I just got home from the game – some thoughts
Skinner was brutal and that was the difference.
Mangiapane, Dube, Pollock, Valimaki and Parson were real contributors.
Oilers have 3 really strong dmen.
Bear, Jones and Bouchard in that order for me. Bouchard looked good going north, but was pushed off the puck a little too much for my liking.
Benson, Yamamoto, Gambardella, Marody in that order. Benson and Yamamoto were too much for the Flames top line. Benson’s leadership on the bench was noticeable, he was definitely into the game. The balance of the forward we ineffective.
He is such a smooth passer and thinks the game at a high level.
Because we’ve yet to see him take the ice in any of the four camps over the last few years, I think Oilers fans might forget how skilled he is – he was considered for exceptional status and that is a big deal.
All true but no! Their team is bad and they should feel bad.
Let’s see … how about a push to select goalies in each and every round of the 2019 draft? After all, the game is called GOALIE … right?
How did I do OP?
I’d be excited about Pettersson. LT and I were very high on him his draft season. He is going to be good.
One of their few wins this year. Let them celebrate
I dunno but the Nucks fans were certainly overreacting to beating the Jets 8-2
leadfarmer,
Nvmd, just looked at weather in Edmonton this week. Got 70s-80s and sunny all week here. Ill join you guys in a few weeks
We’re all still outside sharpening our pitchforks in the nice weather.
Ah well, the Leaves also lost their game and they’re slotted to win 4 cups this year as per TSN.
Only caught the last period but Benson’s skill level appears higher than I previously thought. Might be in the top 9 sooner than we think.
I started watching about mid way thru the first, some thoughts:
Goaltending obviously weak. I guess that’s why we got a bunch of them.

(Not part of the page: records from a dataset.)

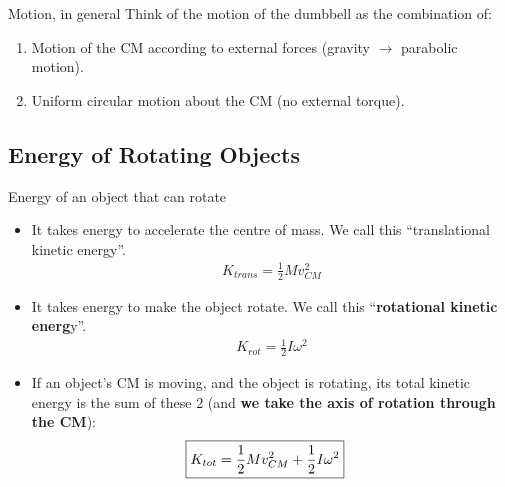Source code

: \documentclass[aspectratio=169,
hyperref={colorlinks,urlcolor=blue}
]{beamer}
\begin{document}
\begin{frame}{Motion, in general}
Think of the motion of the dumbbell as the combination of:
\begin{enumerate}
\item Motion of the CM according to external forces (gravity $\rightarrow$ parabolic motion).
\item Uniform circular motion about the CM (no external torque).
\end{enumerate}
\end{frame}



\subsection{Energy of Rotating Objects}
\label{subsec:energyofarotatingobject}
\begin{frame}{Energy of an object that can rotate}
\begin{itemize}
\item It takes energy to accelerate the centre of mass. We call this ``translational kinetic energy''.
\begin{align*}
K_{trans}=\frac{1}{2}Mv_{CM}^2
\end{align*}
\item It takes energy to make the object rotate. We call this ``\textbf{rotational kinetic energ}y''. 
\begin{align*}
K_{rot}=\frac{1}{2}I\omega^2
\end{align*}
\item If an object's CM is moving, and the object is rotating, its total kinetic energy is the sum of these 2 (and \textbf{we take the axis of rotation through the CM}):
\begin{align*}
\Aboxed{K_{tot}=\frac{1}{2}Mv_{CM}^2+\frac{1}{2}I\omega^2}
\end{align*}
\end{itemize}
\end{frame}
\end{document}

Yamamoto quiet, but I remember him starting quiet last year too. Didn’t make glaring errors or anything.
Marody about as expected, solid all around game, looks pretty polished.

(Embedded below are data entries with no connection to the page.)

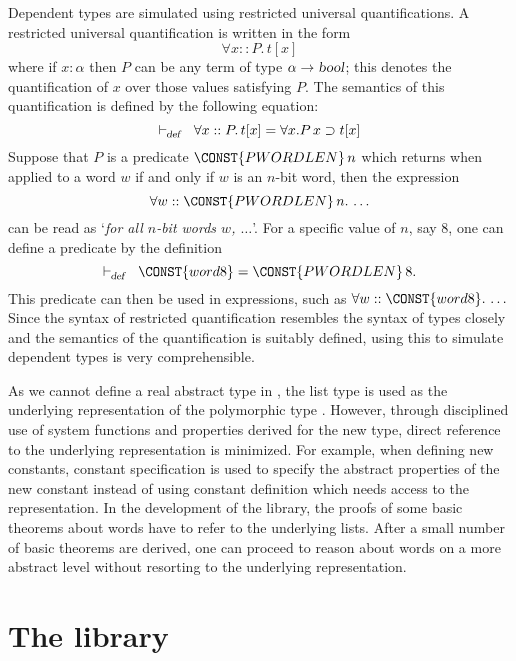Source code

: Dependent types are simulated using restricted universal
quantifications. A restricted universal quantification is written in the form
\[
\forall x ::P.\, t[x]
\]
where if $x:\alpha$ then $P$ can be any term of type $\alpha\rightarrow
\mbox{\sl bool}$; this
denotes the quantification of $x$ over those values satisfying $P$.
The semantics of this quantification is defined by the following
equation:
\begin{equation}
\DEF \forall x ::P.\, t[x] = \forall x. P\,x \IMP t[x]
\end{equation}
Suppose that $P$ is a predicate $\CONST{PWORDLEN}\,n$ which returns
 when applied to a word $w$ if and only if $w$ is an $n$-bit
word, then the expression
\[
\FORALL w \RESDOT \CONST{PWORDLEN}\,n\DOT \ldots
\]
can be read as `{\it for all $n$-bit words $w$, $\ldots$}'. For
a specific value of $n$, say 8, one can define a predicate
 by the definition
\[
\DEF \CONST{word8} = \CONST{PWORDLEN}\,8.
\]
This predicate can then be used in expressions, such as
$\FORALL w \RESDOT \CONST{word8}\DOT \ldots$
Since the syntax of restricted quantification resembles the syntax of
types closely and the semantics of the quantification is suitably
defined,  using this to simulate dependent types is very comprehensible.

As we cannot define a real abstract type in \HOL, the list type is used as the
underlying representation of the polymorphic type \word{*}. However,
through disciplined use of system functions and properties derived for
the new type, direct reference to the underlying
representation is minimized. For example, when defining new constants,
constant specification is used to specify the abstract properties of the
new constant instead of using constant definition which needs access
to the representation. In the development of the library, the proofs
of some basic theorems about words have to refer to the underlying
lists. After a small number of basic theorems are derived, one can
proceed to reason about words on a more abstract level without
resorting to the underlying representation.

\section{The library}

Vesel showed better than Gambardella in the battle of the 24 year olds, I’m not high on Joey D.
Benson looks like he wants to play in the NHL this year, the best forward.
Maksimov quiet. McLeod showed skill and kept up for a guy just drafted – the scouting reports seem accurate.
Esposito didn’t hurt his case for an AHL contract. The fourth line guys ran around a lot.
Samorukov, you can see potential but he’s not there yet. Day seems like a more offensive player. 81 (Wilson?) looked a bit out of his league.
Jones with a good all around game. Bear showed like a guy with NHL experience, though was hit and miss in the D zone. Bouchard is extremely calm with the puck, buddy is pure offense. High ceiling, no idea how much he’ll improve in the D zone and how much you can teach ‘battling’ but his size isn’t bad so it he improves it he could be a #1.
How bad is generally on-edge Oil Country going to over-react to this score of this game (which wasn’t even really indicative of the play)?
Although I haven’t seen Lagesson play, I think Bakersfield is in good hands this year in terms of their defense. Jones and Bear looked great, more polished from when I last watched them play.
Benson looks like he can handle top line minutes in the AHL.
Does anybody else think Yamamoto will benifit learning to play against men in the AHL for a year?
I think that’s the lead story for sure, along with strong showings by Caleb Jones and Tyler Benson. Lots of good moments by Bouchard and Bear on the blue but some defensive work to do for sure. Parsons was the story for the Flames, I think the Oilers were the better team through two.